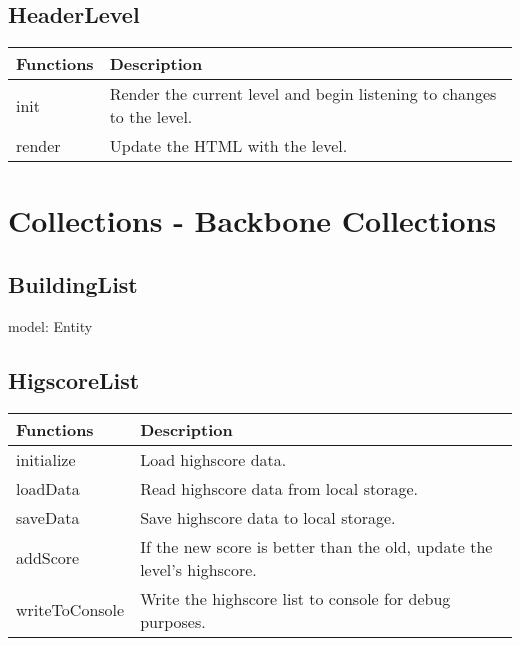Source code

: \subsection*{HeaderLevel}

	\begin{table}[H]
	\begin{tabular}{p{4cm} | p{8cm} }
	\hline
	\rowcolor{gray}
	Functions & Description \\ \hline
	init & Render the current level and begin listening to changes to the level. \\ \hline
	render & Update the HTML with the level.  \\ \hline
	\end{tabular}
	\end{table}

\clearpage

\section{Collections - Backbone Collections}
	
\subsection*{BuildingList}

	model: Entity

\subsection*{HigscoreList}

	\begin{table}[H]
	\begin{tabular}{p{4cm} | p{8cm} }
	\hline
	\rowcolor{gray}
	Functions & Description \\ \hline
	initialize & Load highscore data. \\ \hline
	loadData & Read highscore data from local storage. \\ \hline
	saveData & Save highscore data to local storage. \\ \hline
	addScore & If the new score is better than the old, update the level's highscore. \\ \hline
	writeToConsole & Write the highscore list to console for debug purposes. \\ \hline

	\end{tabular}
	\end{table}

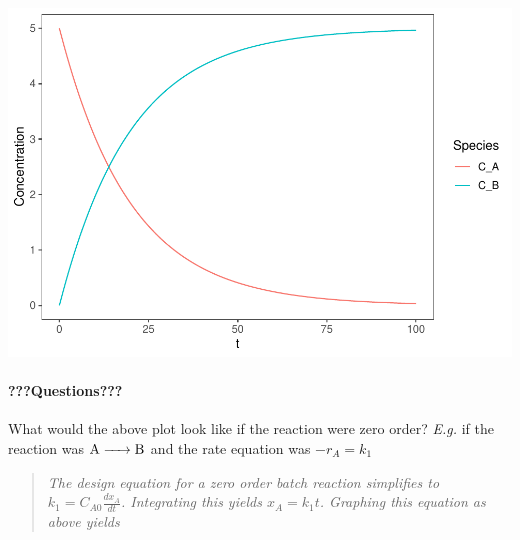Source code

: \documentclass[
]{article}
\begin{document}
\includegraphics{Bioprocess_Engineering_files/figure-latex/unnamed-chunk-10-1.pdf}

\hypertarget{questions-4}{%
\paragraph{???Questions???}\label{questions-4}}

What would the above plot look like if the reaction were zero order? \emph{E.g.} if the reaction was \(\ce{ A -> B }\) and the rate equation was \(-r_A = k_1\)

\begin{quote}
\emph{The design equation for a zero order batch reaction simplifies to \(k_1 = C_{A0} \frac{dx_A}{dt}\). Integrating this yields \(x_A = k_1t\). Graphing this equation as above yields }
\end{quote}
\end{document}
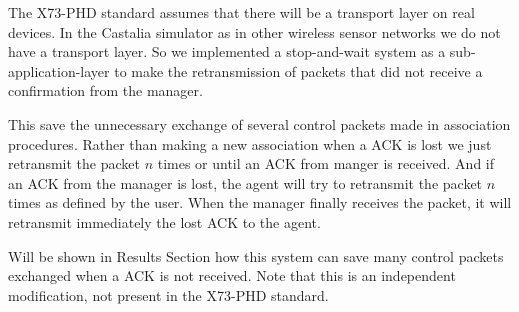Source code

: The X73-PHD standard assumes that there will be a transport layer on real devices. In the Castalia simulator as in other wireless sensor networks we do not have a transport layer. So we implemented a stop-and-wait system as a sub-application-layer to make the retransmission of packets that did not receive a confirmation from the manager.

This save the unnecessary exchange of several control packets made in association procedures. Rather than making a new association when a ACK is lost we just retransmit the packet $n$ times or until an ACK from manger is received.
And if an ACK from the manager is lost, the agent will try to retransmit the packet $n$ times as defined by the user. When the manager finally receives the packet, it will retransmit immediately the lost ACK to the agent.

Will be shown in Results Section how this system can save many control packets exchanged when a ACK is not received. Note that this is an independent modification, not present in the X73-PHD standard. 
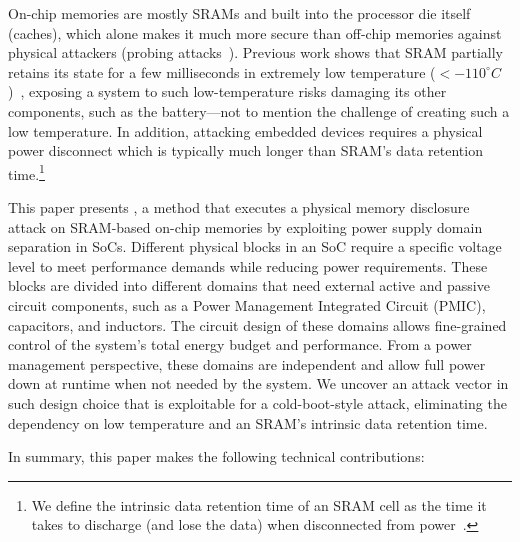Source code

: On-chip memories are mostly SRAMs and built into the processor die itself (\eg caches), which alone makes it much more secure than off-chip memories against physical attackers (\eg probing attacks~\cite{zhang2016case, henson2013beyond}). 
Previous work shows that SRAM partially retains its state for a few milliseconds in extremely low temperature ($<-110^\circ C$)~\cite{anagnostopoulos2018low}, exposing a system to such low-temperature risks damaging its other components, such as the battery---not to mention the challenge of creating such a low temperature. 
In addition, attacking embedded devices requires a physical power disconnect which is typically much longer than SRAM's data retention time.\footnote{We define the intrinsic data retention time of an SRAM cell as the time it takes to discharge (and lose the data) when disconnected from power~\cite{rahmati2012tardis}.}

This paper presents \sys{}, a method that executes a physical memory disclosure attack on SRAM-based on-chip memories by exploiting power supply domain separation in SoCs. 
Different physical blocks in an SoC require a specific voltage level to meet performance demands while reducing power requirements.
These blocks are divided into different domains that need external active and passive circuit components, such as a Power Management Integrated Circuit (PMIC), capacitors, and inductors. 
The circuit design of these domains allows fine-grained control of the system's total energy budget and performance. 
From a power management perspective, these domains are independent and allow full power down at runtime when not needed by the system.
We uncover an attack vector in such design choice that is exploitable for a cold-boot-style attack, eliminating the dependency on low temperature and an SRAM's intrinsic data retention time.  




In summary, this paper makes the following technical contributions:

###

Using the listing above, show each line holding the string "much".

: On-chip memories are mostly SRAMs and built into the processor die itself (\eg caches), which alone makes it much more secure than off-chip memories against physical attackers (\eg probing attacks~\cite{zhang2016case, henson2013beyond}). 
In addition, attacking embedded devices requires a physical power disconnect which is typically much longer than SRAM's data retention time.\footnote{We define the intrinsic data retention time of an SRAM cell as the time it takes to discharge (and lose the data) when disconnected from power~\cite{rahmati2012tardis}.}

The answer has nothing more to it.